Work instruction: Go through the entries below and collect each line with the string "content" in it.

Records for this exercise:

'''

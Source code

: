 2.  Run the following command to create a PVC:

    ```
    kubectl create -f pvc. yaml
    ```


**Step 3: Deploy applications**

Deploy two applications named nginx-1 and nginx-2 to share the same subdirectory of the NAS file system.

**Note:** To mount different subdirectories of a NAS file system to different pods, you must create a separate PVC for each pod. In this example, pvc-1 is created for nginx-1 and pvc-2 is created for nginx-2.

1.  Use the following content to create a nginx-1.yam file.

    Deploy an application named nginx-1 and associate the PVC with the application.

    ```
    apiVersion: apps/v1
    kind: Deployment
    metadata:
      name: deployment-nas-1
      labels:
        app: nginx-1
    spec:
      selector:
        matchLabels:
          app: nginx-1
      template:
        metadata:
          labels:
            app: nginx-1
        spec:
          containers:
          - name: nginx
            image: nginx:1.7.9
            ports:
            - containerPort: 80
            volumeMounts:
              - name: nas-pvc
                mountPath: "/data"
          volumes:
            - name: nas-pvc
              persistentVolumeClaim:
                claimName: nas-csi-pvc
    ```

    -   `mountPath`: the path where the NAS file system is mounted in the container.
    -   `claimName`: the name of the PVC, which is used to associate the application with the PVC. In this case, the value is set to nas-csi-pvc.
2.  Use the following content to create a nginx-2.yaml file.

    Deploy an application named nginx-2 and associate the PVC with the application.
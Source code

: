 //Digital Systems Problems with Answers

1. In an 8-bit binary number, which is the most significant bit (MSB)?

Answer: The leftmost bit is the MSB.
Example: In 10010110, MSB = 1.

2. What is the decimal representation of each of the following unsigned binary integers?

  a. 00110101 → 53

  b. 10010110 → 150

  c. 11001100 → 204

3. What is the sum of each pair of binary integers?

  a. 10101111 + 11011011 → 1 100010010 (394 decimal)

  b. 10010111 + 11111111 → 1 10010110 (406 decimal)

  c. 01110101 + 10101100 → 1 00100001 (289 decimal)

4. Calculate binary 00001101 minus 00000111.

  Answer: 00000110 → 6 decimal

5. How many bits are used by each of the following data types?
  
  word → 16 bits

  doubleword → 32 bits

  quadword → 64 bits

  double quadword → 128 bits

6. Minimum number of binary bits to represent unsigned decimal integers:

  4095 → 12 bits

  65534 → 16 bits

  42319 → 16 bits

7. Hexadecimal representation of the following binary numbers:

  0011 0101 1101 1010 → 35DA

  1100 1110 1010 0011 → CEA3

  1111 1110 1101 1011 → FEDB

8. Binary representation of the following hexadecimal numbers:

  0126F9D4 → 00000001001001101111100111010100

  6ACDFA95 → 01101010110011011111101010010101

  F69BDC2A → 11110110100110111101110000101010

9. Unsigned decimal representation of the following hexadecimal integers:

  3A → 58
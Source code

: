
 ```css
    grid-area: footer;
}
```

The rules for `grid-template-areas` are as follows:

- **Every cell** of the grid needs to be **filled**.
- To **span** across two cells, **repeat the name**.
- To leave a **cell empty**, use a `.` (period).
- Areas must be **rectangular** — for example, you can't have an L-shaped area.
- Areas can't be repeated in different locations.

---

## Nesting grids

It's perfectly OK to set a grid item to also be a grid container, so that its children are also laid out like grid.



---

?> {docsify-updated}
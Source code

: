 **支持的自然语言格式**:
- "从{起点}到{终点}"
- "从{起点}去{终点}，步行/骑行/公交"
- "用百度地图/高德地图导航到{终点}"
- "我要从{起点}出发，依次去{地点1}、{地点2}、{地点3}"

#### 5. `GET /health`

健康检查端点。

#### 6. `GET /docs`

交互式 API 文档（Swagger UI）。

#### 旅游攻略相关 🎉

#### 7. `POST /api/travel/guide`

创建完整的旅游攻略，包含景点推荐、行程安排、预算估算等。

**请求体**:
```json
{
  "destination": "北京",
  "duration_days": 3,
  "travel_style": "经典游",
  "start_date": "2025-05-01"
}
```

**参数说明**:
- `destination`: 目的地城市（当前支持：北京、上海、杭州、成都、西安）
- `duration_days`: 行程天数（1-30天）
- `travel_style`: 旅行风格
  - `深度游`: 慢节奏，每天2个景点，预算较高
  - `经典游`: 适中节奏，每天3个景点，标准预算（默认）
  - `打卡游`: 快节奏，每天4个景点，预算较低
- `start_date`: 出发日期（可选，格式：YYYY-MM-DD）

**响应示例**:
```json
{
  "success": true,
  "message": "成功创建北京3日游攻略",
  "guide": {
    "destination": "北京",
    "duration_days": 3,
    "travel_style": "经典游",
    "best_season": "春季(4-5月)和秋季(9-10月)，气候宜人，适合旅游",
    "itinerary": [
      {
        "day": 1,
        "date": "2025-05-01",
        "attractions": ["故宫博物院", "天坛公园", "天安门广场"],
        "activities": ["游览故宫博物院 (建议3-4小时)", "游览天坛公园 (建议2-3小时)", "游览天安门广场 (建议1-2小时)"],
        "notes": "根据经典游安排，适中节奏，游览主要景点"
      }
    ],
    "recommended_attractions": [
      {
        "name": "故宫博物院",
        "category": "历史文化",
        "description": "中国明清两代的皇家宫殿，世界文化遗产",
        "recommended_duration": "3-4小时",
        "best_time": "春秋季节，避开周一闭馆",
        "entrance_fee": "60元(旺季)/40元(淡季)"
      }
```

'''

Exercise answer:
1.  Use the following content to create a nginx-1.yam file.
2.  Use the following content to create a nginx-2.yaml file.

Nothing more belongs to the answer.